Walter Mitty is absent-minded. He lives in a world of daydreams. He is not in tune with the modern world in which he actually has to live. Like most absent-minded people he is incompetent to deal with reality and frequently makes mistakes. His absent-mindedness shows itself conspicuously in one part of the story where he is trying to remember one of the things his wife told him to buy. Then when he manages to remember, he says the words out loud. They are "puppy biscuit."

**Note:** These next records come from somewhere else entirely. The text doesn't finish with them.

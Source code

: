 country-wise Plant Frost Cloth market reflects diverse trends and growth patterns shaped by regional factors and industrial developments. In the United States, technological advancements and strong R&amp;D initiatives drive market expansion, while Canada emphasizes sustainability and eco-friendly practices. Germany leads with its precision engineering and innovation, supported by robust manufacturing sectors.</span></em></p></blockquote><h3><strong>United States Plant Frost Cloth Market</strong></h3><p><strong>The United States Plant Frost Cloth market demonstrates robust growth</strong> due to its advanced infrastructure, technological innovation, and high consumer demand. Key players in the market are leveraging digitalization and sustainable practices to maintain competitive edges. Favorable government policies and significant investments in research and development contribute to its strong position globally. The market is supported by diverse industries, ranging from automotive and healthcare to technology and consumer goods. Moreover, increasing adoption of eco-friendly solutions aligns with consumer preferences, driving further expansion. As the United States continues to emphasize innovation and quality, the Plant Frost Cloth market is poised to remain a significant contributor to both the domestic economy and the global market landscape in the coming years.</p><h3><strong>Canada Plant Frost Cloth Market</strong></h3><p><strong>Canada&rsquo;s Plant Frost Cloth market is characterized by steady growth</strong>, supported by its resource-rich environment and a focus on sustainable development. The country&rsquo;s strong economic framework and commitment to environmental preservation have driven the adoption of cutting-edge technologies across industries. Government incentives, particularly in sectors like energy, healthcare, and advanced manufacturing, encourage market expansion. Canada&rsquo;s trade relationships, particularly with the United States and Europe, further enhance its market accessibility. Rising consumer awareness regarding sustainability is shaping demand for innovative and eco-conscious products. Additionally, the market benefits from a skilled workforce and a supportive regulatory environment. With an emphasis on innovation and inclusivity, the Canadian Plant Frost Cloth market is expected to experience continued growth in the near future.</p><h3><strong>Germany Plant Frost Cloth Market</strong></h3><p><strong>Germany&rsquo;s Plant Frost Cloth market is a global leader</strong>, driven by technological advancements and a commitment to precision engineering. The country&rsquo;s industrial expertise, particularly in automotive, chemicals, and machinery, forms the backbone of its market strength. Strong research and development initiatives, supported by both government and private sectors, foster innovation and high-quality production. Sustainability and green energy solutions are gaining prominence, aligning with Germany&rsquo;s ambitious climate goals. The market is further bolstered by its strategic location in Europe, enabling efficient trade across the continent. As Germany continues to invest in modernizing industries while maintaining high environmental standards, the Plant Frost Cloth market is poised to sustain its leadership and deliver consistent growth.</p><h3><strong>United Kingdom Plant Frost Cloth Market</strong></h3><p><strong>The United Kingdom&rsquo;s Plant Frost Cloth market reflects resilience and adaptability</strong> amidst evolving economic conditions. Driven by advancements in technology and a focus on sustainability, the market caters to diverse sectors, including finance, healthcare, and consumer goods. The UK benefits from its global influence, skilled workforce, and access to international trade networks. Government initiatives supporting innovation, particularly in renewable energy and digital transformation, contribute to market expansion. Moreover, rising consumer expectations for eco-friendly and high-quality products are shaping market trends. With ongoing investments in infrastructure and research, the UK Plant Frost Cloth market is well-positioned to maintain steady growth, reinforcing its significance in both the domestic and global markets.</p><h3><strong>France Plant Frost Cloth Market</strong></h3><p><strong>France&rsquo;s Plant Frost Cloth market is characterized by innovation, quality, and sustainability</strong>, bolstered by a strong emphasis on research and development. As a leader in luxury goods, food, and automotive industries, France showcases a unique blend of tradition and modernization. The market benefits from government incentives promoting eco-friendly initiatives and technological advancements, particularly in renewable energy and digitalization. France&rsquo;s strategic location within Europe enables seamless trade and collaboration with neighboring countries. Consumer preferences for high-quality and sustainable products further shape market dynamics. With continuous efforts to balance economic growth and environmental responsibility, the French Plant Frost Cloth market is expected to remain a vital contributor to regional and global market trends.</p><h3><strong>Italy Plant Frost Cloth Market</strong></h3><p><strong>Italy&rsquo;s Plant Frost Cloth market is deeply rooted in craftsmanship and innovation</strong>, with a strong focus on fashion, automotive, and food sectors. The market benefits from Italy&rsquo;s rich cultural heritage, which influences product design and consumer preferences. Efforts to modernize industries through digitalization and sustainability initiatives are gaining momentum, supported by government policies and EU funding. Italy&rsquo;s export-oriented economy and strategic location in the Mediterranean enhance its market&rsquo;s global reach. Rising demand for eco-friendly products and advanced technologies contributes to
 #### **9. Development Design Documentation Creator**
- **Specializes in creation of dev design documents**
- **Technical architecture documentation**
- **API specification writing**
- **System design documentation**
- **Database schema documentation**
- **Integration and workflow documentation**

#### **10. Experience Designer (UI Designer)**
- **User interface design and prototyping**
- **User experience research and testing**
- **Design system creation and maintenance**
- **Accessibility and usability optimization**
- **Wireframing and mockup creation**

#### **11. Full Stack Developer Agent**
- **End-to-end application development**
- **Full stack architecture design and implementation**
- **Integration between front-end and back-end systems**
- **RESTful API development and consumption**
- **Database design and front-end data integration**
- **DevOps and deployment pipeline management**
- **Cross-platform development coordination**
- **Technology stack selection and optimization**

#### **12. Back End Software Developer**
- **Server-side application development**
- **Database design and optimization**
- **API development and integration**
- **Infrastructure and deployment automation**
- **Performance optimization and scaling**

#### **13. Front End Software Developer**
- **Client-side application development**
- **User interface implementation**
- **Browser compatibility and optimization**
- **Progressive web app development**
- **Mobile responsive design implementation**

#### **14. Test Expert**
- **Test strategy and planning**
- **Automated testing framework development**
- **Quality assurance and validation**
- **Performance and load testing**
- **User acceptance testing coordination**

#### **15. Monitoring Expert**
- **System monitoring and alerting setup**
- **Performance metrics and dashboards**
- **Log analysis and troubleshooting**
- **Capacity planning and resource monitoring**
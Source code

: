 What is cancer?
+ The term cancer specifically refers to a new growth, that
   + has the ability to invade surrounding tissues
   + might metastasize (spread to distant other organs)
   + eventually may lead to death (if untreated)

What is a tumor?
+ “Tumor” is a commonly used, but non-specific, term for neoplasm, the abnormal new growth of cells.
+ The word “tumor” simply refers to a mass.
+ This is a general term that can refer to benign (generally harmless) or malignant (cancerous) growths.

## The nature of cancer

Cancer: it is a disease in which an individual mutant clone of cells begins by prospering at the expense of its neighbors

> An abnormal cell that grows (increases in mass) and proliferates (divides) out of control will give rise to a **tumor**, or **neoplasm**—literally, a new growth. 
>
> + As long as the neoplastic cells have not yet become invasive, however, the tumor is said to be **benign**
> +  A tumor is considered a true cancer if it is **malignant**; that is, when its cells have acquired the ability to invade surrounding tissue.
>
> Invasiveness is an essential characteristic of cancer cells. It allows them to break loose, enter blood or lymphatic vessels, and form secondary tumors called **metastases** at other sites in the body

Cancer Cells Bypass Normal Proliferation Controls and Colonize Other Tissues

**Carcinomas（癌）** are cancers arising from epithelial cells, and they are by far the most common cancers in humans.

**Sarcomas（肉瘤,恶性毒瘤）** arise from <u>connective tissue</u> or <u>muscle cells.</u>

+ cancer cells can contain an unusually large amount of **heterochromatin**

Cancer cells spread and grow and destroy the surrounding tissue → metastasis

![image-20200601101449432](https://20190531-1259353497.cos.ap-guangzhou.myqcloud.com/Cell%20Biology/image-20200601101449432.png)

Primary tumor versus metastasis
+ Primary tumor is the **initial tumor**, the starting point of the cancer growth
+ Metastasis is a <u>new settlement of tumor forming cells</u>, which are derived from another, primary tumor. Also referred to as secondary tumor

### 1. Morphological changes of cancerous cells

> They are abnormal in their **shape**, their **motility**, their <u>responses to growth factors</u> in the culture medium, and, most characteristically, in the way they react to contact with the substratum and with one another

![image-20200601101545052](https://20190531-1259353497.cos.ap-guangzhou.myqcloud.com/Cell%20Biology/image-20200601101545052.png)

Modern civilization has deprived people of exciting and dangerous lives. Instead they work in offices and bring home paychecks instead of animal carcasses. Many people lose themselves in television and alcohol. Modern man’s frustration explains the popularity of TV shows like Survivor. Walter Mitty is superior to the stereotypical couch potato because Mitty can escape into his own imagination. (There really is not that much difference between the content of his fantasies and the stories shown on television.) Mitty resembles Leopold Bloom in James Joyce's Ulysses. Throughout that novel there is a comical contrast between Bloom, the modern man, and Ulysses, the intrepid hero of Homer's epic poem The Odyssey.
Sigmund Freud dealt with the alienation of modern man in one of his best-known works.
Using the concepts of the superego, the sense of guilt, and the aggressive instinct, Freud formulated the main theme of Civilization and Its Discontents: the ineradicable antagonism between the demands of the individual’s instincts and the restrictions of civilization.
And in The Future of an Illusion, Freud writes:
every individual is virtually an enemy of civilization, though civilization is supposed to be an object of universal human interest. It is remarkable that, little as men are able to exist in isolation, they should nevertheless feel as a heavy burden the sacrifices which civilization expects of them in order to make a communal life possible.
James Thurber was an exceptionally intelligent and well-read man. His humor is more subtle and cerebral than most American humor. He was quite interested in the ideas of Sigmund Freud and other psychologists. In fact, much of Thurber’s own writings and cartoons deal with various aspects of psychopathology.